Problem to solve - Your answer should consist only of the lines from the line containing "This displacement can" through the last line below, each repeated exactly.

── Data for processing

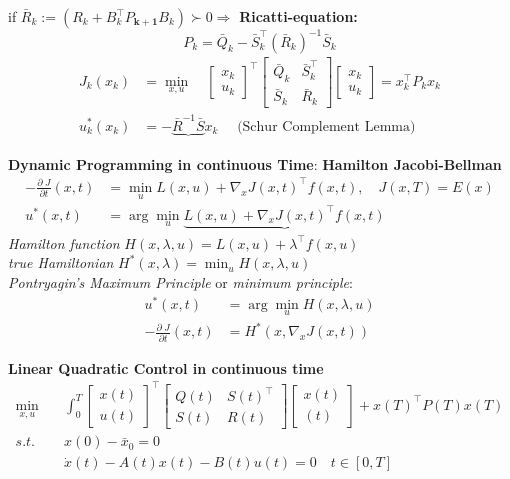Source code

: \begin{tcolorbox}[colback=yellow!5!white,colframe=yellow!75!black,title=\textbf{Dynamic Programming}]
	if $ \bar{R}_k := (R_k + B_k^\top P_{\mathbf{k+1}} B_k) \succ 0 \Rightarrow$
  \textbf{Ricatti-equation:}
	\begin{equation*}
		P_k = \bar{Q}_k -\bar{S}_k ^\top (\bar{R}_k)^{-1} \bar{S}_k
	\end{equation*}
	\begin{align*}
		J_k(x_k) &= 
		\min_{x,u}\quad
		\begin{bmatrix}
			x_k\\ u_k
		\end{bmatrix}^\top
		\begin{bmatrix}
			\bar{Q}_k & \bar{S}_k^\top\\ \bar{S}_k & \bar{R}_k
		\end{bmatrix}
		\begin{bmatrix}
			x_k\\ u_k
		\end{bmatrix}
		= x^\top_k P_k x_k\\
		u_k^*(x_k) &= - \underbrace{\bar{R}^{-1} \bar{S}} x_k \quad \text{ (Schur Complement Lemma)}
	\end{align*}

\tcblower
\textbf{Dynamic Programming in continuous Time}:
\textbf{Hamilton Jacobi-Bellman}
\begin{align*}
	- \frac{\partial\; J}{\partial t} (x, t) &= \min_u L(x,u) + \nabla_x J(x,t)^\top f(x, t), \quad J(x, T) = E(x)\\
	u^*(x,t) &= \arg \min_u \underbrace{L(x,u) + \nabla_x J(x,t)^\top f(x, t)}
\end{align*}
\textit{Hamilton function} $H(x,\lambda,u)  = L(x,u) + \lambda^\top f(x,u)$\\
\textit{true Hamiltonian} $H^*(x,\lambda) = \min_u H(x,\lambda, u)$\\
\textit{Pontryagin's Maximum Principle} or \textit{minimum principle}:\\
\begin{align*}
	 u^*(x,t) &= \arg \min_u  H(x,\lambda,u)\\
	- \frac{\partial\; J}{\partial t} (x, t)  &= H^*(x,\nabla_x J(x,t))
\end{align*}

\textbf{Linear Quadratic Control in continuous time}
\begin{align*}
	\min_{x,u}\quad&
	\int_{0}^{T}
	\begin{bmatrix}
		x(t)\\ u(t)
	\end{bmatrix}^\top
	\begin{bmatrix}
		Q(t) & S(t)^\top\\ S(t) & R(t)
	\end{bmatrix}
	\begin{bmatrix}
		x(t)\\ (t)
	\end{bmatrix}
	+
	x(T)^\top P(T) x(T)\\
	s.t.\quad&
	x(0) - \bar{x}_0 = 0\\
	&\dot{x}(t) - A(t) x(t) - B(t) u(t) = 0 \quad  t \in [0, T]
\end{align*}

\end{tcolorbox}
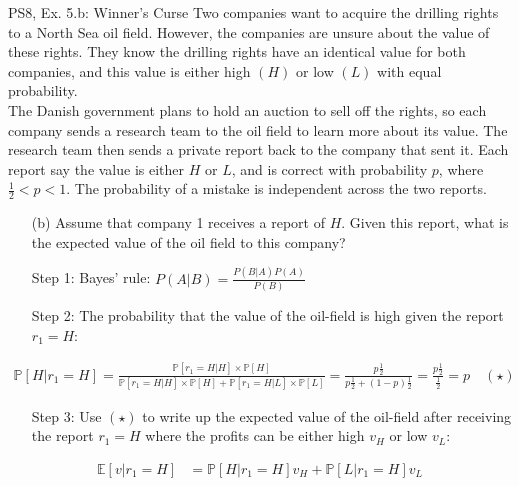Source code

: \begin{frame}{PS8, Ex. 5.b: Winner's Curse}
      Two companies want to acquire the drilling rights to a North Sea oil field. However, the companies are unsure about the value of these rights. They know the drilling rights have an identical value for both companies, and this value is either high $(H)$ or low $(L)$ with equal probability.\\\smallskip
      The Danish government plans to hold an auction to sell off the rights, so each company sends a research team to the oil field to learn more about its value. The research team then sends a private report back to the company that sent it. Each report say the value is either $H$ or $L$, and is correct with probability $p$, where $\frac{1}{2} < p < 1$. The probability of a mistake is independent across the two reports.
      \begin{itemize}
        \item[(b)] Assume that company 1 receives a report of $H$. Given this report, what is the expected value of the oil field to this company?
        \item[Step 1:] Bayes' rule: $P(A|B)=\frac{P(B|A)P(A)}{P(B)}$
        \item[Step 2:] The probability that the value of the oil-field is high given the report $r_1=H$:
        \end{itemize}
        \vspace{-8pt}
        \begin{align*}
          \mathbb{P}[H|r_1=H]=\frac{\mathbb{P}[r_1=H|H]\times\mathbb{P}[H]}{\mathbb{P}[r_1=H|H]\times\mathbb{P}[H]+\mathbb{P}[r_1=H|L]\times\mathbb{P}[L]}=\frac{p\frac{1}{2}}{p\frac{1}{2}+(1-p)\frac{1}{2}}=\frac{p\frac{1}{2}}{\frac{1}{2}}=p\quad (\star)
        \end{align*}
        \vspace{-10pt}
        \begin{itemize}
        \item[Step 3:] Use $(\star)$ to write up the expected value of the oil-field after receiving the report $r_1=H$ where the profits can be either high $v_H$ or low $v_L$:
      \end{itemize}
      \vspace{-6pt}
      \begin{align*}
        \mathbb{E}[v|r_1=H]&=\mathbb{P}[H|r_1=H]v_H+\mathbb{P}[L|r_1=H]v_L
      \end{align*}
      \vfill\null
\end{frame}
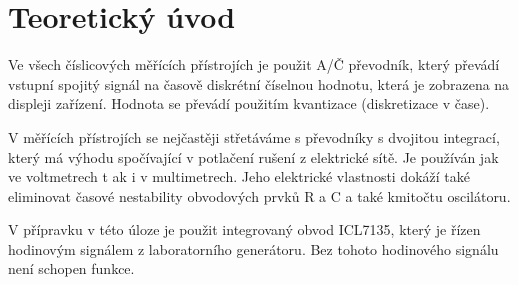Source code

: \documentclass[a4paper, czech]{article}
\begin{document}
\section{Teoretický úvod}

Ve všech číslicových měřících přístrojích je použit A/Č převodník, který převádí vstupní spojitý signál na časově diskrétní číselnou hodnotu, která je zobrazena na displeji zařízení.
Hodnota se převádí použitím kvantizace (diskretizace v čase).

V měřících přístrojích se nejčastěji střetáváme s převodníky s dvojitou integrací, který má výhodu spočívající v potlačení rušení z elektrické sítě.
Je používán jak ve voltmetrech t ak i v multimetrech.
Jeho elektrické vlastnosti dokáží také eliminovat časové nestability obvodových prvků R a C a také kmitočtu oscilátoru.

V přípravku v této úloze je použit integrovaný obvod ICL7135, který je řízen hodinovým signálem z laboratorního generátoru.
Bez tohoto hodinového signálu není schopen funkce.
\end{document}

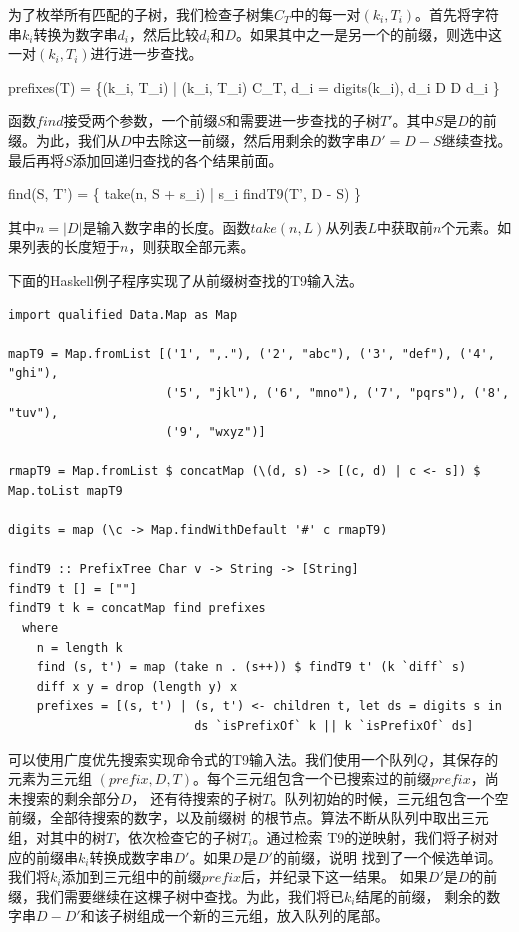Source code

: \documentclass[b5paper]{ctexart}
\begin{document}
为了枚举所有匹配的子树，我们检查子树集$C_T$中的每一对$(k_i, T_i)$。首先将字符串$k_i$转换为数字串$d_i$，然后比较$d_i$和$D$。如果其中之一是另一个的前缀，则选中这一对$(k_i, T_i)$进行进一步查找。

\be
prefixes(T) = \{(k_i, T_i) | (k_i, T_i) \in C_T, d_i = digits(k_i), d_i \sqsubset D \lor D \sqsubset d_i \}
\ee

函数$find$接受两个参数，一个前缀$S$和需要进一步查找的子树$T'$。其中$S$是$D$的前缀。为此，我们从$D$中去除这一前缀，然后用剩余的数字串$D' = D - S$继续查找。最后再将$S$添加回递归查找的各个结果前面。

\be
find(S, T') = \{ take(n, S + s_i) | s_i \in findT9(T', D - S) \}
\ee

其中$n = |D|$是输入数字串的长度。函数$take(n, L)$从列表$L$中获取前$n$个元素。如果列表的长度短于$n$，则获取全部元素。

下面的Haskell例子程序实现了从前缀树查找的T9输入法。

\lstset{language=Haskell}
\begin{lstlisting}
import qualified Data.Map as Map

mapT9 = Map.fromList [('1', ",."), ('2', "abc"), ('3', "def"), ('4', "ghi"),
                      ('5', "jkl"), ('6', "mno"), ('7', "pqrs"), ('8', "tuv"),
                      ('9', "wxyz")]

rmapT9 = Map.fromList $ concatMap (\(d, s) -> [(c, d) | c <- s]) $ Map.toList mapT9

digits = map (\c -> Map.findWithDefault '#' c rmapT9)

findT9 :: PrefixTree Char v -> String -> [String]
findT9 t [] = [""]
findT9 t k = concatMap find prefixes
  where
    n = length k
    find (s, t') = map (take n . (s++)) $ findT9 t' (k `diff` s)
    diff x y = drop (length y) x
    prefixes = [(s, t') | (s, t') <- children t, let ds = digits s in
                          ds `isPrefixOf` k || k `isPrefixOf` ds]
\end{lstlisting}  %

可以使用广度优先搜索实现命令式的T9输入法。我们使用一个队列$Q$，其保存的元素为三元组
$(prefix, D, T)$。每个三元组包含一个已搜索过的前缀$prefix$，尚未搜索的剩余部分$D$，
还有待搜索的子树$T$。队列初始的时候，三元组包含一个空前缀，全部待搜索的数字，以及前缀树
的根节点。算法不断从队列中取出三元组，对其中的树$T$，依次检查它的子树$T_i$。通过检索
T9的逆映射，我们将子树对应的前缀串$k_i$转换成数字串$D'$。如果$D$是$D'$的前缀，说明
找到了一个候选单词。我们将$k_i$添加到三元组中的前缀$prefix$后，并纪录下这一结果。
如果$D'$是$D$的前缀，我们需要继续在这棵子树中查找。为此，我们将已$k_i$结尾的前缀，
剩余的数字串$D-D'$和该子树组成一个新的三元组，放入队列的尾部。
\end{document}
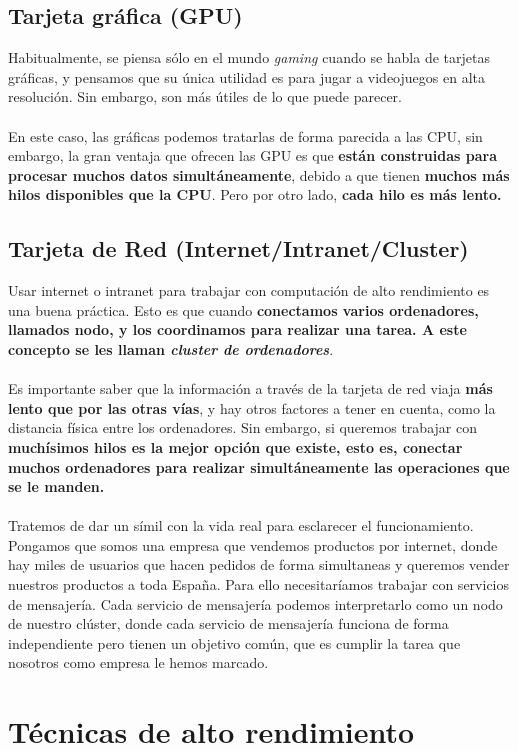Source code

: \subsection{Tarjeta gráfica (GPU)}
Habitualmente, se piensa sólo en el mundo \textit{gaming} cuando se habla de tarjetas gráficas, y pensamos que su única utilidad es para jugar a videojuegos en alta resolución. Sin embargo, son más útiles de lo que puede parecer. \\ \\
En este caso, las gráficas podemos tratarlas de forma parecida a las CPU, sin embargo, la gran ventaja que ofrecen las GPU es que \textbf{están construidas para procesar muchos datos simultáneamente}, debido a que tienen \textbf{muchos más hilos disponibles que la CPU}. Pero por otro lado, \textbf{cada hilo es más lento.}

\subsection{Tarjeta de Red (Internet/Intranet/Cluster)}
Usar internet o intranet para trabajar con computación de alto rendimiento es una buena práctica. Esto es que cuando \textbf{conectamos varios ordenadores, llamados nodo, y los coordinamos para realizar una tarea. A este concepto se les llaman \textit{cluster de ordenadores}}. \\ \\
Es importante saber que la información a través de la tarjeta de red viaja \textbf{más lento que por las otras vías}, y hay otros factores a tener en cuenta, como la distancia física entre los ordenadores. Sin embargo, si queremos trabajar con \textbf{muchísimos hilos es la mejor opción que existe, esto es, conectar muchos ordenadores para realizar simultáneamente las operaciones que se le manden.}\\ \\
Tratemos de dar un símil con la vida real para esclarecer el funcionamiento. Pongamos que somos una empresa que vendemos productos por internet, donde hay miles de usuarios que hacen pedidos de forma simultaneas y queremos vender nuestros productos a toda España. Para ello necesitaríamos trabajar con servicios de mensajería. Cada servicio de mensajería podemos interpretarlo como un nodo de nuestro clúster, donde cada servicio de mensajería funciona de forma independiente pero tienen un objetivo común, que es cumplir la tarea que nosotros como empresa le hemos marcado.
\section{Técnicas de alto rendimiento}

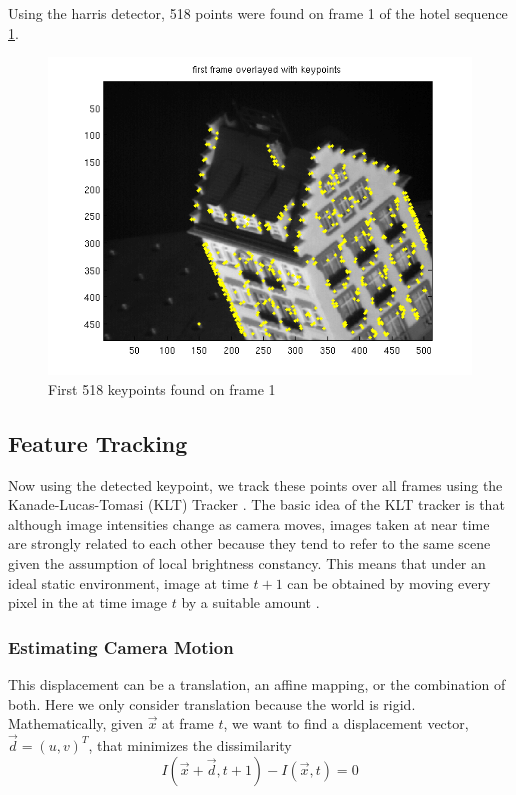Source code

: Using the harris detector, 518 points were found on frame 1 of the hotel
sequence \ref{fig:keypoints}.
\begin{figure}[!ht]
  \begin{center}
  \includegraphics[scale=0.75]{keypoints.png}
  \caption{First 518 keypoints found on frame 1} 
  \label{fig:keypoints}
  \end{center}
\end{figure}

\subsection{Feature Tracking}
\label{sec:feature-tracking}
Now using the detected keypoint, we track these points over all frames
using the Kanade-Lucas-Tomasi (KLT) Tracker \cite{KLT}.
The basic idea of the KLT tracker is that although image intensities change as
camera moves, images taken at near time are strongly related to each
other because they tend to refer to the same scene given the
assumption of local brightness constancy. This means that under an ideal
static environment, image at time $t+1$ can be obtained by moving
every pixel in the at time image $t$ by a suitable amount \cite{shi}. 

\subsubsection{Estimating Camera Motion}
This displacement can be a translation, an affine mapping, or
the combination of both. Here we only consider translation because the world is rigid. Mathematically, given $\vec x$ at frame $t$, we
want to find a displacement vector, $\vec d=(u,v)^T$, that minimizes
the dissimilarity
\begin{equation}
  \label{eq:1}
 I(\vec x + \vec d, t+1) - I(\vec x, t) = 0
\end{equation}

────

Answer area -
This displacement can be a translation, an affine mapping, or
the combination of both. Here we only consider translation because the world is rigid. Mathematically, given $\vec x$ at frame $t$, we
want to find a displacement vector, $\vec d=(u,v)^T$, that minimizes
the dissimilarity
\begin{equation}
  \label{eq:1}
 I(\vec x + \vec d, t+1) - I(\vec x, t) = 0
\end{equation}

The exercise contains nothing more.